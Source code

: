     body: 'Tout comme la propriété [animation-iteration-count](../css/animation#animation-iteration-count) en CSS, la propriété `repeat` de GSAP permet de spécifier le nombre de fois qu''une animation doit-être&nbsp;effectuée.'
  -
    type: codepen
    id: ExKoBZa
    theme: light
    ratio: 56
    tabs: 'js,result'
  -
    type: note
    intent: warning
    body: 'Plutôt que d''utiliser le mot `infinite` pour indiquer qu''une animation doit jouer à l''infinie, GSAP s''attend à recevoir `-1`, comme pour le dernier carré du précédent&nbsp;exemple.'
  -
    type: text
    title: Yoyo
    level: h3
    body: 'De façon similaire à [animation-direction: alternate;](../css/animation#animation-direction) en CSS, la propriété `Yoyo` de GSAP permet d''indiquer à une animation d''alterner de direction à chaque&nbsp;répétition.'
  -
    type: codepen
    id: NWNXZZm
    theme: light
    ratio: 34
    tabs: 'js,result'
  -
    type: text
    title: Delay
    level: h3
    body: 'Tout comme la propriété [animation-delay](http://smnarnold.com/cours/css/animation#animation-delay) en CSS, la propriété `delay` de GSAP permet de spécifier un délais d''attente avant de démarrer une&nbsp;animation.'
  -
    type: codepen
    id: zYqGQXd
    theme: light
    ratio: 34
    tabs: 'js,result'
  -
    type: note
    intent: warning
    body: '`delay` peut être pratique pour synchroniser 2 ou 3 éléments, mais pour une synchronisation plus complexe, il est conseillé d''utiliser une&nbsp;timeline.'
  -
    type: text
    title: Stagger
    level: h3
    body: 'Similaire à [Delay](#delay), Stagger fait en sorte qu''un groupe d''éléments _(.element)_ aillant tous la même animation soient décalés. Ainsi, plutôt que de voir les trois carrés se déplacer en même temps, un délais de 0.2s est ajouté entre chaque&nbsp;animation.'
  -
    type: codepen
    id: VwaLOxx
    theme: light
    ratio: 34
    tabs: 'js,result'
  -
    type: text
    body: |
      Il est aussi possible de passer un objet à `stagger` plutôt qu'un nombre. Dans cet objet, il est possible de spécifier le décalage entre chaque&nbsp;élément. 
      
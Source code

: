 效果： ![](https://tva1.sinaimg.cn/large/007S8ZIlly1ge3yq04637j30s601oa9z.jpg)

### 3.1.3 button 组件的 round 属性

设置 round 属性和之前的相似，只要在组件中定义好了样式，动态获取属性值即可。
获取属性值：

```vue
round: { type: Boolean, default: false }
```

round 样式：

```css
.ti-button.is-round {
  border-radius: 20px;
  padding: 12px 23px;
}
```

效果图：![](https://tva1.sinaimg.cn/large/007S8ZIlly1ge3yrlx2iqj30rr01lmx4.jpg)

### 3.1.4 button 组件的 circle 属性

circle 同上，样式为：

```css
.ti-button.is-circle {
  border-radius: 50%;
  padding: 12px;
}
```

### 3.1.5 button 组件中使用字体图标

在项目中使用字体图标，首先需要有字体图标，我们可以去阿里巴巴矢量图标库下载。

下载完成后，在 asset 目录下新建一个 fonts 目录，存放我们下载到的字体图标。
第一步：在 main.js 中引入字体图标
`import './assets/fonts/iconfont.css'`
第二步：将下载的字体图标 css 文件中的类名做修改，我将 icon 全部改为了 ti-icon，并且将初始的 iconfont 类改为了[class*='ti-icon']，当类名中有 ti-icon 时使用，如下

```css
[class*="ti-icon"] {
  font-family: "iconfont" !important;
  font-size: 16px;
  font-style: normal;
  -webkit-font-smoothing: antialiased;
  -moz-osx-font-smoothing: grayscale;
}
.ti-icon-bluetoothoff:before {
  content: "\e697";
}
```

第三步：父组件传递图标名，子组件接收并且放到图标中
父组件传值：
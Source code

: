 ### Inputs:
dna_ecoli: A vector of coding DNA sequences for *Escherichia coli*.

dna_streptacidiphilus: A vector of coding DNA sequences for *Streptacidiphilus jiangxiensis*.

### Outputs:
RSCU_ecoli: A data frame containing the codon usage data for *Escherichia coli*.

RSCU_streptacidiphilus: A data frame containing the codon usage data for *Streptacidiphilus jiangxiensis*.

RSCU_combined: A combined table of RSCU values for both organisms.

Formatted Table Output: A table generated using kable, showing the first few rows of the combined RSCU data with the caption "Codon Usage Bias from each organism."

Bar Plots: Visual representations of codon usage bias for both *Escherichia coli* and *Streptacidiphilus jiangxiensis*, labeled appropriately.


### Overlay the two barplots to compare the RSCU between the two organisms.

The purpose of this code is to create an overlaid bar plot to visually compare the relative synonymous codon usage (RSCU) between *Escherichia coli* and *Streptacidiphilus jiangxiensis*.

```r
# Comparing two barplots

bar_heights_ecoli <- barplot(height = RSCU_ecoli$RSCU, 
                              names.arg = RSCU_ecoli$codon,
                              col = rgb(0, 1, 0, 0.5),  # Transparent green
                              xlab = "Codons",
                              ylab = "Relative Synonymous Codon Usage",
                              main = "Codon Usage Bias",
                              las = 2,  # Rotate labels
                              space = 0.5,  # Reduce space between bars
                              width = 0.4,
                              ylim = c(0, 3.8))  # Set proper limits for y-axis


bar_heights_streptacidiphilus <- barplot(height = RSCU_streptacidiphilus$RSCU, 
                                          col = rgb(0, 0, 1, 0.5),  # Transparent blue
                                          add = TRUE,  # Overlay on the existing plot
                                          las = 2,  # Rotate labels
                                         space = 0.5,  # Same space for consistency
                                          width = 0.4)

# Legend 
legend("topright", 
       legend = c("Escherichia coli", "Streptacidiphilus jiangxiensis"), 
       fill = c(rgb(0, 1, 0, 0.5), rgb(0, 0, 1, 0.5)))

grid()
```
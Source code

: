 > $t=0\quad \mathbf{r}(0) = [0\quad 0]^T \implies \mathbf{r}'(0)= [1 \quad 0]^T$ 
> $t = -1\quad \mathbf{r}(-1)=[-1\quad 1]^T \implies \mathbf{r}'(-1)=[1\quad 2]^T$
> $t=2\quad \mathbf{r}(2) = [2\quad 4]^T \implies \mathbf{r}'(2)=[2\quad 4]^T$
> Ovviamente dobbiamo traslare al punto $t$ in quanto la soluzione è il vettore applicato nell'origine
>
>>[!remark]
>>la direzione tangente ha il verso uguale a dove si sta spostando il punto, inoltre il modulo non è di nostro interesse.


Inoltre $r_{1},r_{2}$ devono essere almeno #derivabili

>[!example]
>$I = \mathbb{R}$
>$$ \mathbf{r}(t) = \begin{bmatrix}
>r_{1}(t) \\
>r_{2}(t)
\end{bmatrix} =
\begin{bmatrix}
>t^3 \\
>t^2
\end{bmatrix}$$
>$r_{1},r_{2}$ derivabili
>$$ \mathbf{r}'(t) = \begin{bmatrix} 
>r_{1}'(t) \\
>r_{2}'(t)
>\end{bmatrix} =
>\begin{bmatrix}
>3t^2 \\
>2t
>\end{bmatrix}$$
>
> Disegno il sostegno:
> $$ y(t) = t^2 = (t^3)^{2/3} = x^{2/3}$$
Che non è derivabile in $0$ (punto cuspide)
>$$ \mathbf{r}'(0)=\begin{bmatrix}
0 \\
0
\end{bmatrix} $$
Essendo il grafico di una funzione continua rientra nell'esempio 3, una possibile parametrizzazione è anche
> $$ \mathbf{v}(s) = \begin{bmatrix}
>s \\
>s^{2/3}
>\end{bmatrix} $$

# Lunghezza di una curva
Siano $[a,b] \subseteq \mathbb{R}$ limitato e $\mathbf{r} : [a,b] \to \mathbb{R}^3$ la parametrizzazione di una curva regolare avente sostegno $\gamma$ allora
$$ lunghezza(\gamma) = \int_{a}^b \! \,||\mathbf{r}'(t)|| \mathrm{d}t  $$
------------------------
__EXERCISE__:
Quote the data above from the line containing "Formatted Table Output: A" to the line containing "Bar Plots: Visual", inclusive, and stop.

__SOLUTION TO THE PROBLEM__:
Formatted Table Output: A table generated using kable, showing the first few rows of the combined RSCU data with the caption "Codon Usage Bias from each organism."

Bar Plots: Visual representations of codon usage bias for both *Escherichia coli* and *Streptacidiphilus jiangxiensis*, labeled appropriately.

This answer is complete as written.